[Supplied material — start]
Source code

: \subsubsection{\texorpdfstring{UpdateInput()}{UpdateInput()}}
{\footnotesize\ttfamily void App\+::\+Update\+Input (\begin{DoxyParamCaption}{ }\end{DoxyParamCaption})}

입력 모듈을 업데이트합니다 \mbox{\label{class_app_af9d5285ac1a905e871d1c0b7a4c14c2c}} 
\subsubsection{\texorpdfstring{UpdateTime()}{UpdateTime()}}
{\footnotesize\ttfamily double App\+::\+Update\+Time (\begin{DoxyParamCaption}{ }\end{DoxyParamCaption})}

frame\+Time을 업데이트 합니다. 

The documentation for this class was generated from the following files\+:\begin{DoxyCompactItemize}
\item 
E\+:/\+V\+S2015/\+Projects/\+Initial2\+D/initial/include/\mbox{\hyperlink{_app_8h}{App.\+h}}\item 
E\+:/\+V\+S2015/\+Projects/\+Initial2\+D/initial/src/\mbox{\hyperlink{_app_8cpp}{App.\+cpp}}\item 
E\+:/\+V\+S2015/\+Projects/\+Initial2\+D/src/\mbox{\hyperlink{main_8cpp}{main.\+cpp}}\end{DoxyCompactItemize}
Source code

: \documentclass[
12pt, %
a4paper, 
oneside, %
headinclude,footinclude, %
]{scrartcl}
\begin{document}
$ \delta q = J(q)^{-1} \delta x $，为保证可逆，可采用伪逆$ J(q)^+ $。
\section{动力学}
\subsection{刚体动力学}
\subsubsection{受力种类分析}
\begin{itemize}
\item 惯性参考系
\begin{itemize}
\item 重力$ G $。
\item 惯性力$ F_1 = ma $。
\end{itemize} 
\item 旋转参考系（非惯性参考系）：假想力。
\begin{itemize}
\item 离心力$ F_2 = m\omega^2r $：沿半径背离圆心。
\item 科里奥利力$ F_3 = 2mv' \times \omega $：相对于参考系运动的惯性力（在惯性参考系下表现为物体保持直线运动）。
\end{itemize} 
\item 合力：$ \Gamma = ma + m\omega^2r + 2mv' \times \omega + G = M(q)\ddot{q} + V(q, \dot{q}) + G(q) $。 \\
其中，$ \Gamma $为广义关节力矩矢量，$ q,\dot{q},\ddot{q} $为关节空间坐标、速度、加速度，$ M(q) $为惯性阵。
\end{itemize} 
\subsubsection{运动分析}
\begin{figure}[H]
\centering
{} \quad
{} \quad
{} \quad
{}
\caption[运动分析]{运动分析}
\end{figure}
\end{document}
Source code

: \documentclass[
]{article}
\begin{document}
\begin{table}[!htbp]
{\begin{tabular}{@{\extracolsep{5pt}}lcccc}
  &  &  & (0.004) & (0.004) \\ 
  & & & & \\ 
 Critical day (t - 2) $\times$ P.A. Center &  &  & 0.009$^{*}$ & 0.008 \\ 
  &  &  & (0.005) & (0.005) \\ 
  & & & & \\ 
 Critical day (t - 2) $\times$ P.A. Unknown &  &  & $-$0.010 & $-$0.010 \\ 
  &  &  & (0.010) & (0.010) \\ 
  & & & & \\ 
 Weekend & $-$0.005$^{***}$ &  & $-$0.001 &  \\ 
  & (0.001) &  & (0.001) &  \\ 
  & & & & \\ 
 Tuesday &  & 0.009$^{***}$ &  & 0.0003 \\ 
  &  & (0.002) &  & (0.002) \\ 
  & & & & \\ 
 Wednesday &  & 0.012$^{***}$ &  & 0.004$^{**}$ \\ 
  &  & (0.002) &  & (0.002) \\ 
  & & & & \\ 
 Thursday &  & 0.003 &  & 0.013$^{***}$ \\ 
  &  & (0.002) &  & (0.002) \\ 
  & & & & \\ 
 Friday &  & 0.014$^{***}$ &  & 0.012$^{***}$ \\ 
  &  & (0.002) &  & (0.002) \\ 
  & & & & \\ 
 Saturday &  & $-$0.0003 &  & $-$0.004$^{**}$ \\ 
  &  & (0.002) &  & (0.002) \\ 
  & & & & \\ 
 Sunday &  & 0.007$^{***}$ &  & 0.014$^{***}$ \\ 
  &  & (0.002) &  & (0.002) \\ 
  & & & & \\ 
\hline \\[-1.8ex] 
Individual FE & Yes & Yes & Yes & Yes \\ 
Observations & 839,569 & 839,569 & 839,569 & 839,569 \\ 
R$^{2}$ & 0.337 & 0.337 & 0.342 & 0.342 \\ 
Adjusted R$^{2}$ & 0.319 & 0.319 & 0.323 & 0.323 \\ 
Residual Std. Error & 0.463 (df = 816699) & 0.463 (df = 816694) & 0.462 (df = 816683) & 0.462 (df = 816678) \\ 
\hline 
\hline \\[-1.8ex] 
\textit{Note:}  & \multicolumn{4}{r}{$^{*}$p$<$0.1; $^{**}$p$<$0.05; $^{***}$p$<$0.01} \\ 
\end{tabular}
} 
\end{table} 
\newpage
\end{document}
[Supplied material — finish]
• _Task details_
Scan the material above for the string "subsubsection". Return each line where it occurs.

• _Written reply_
: \subsubsection{\texorpdfstring{UpdateInput()}{UpdateInput()}}
\subsubsection{\texorpdfstring{UpdateTime()}{UpdateTime()}}
\subsubsection{受力种类分析}
\subsubsection{运动分析}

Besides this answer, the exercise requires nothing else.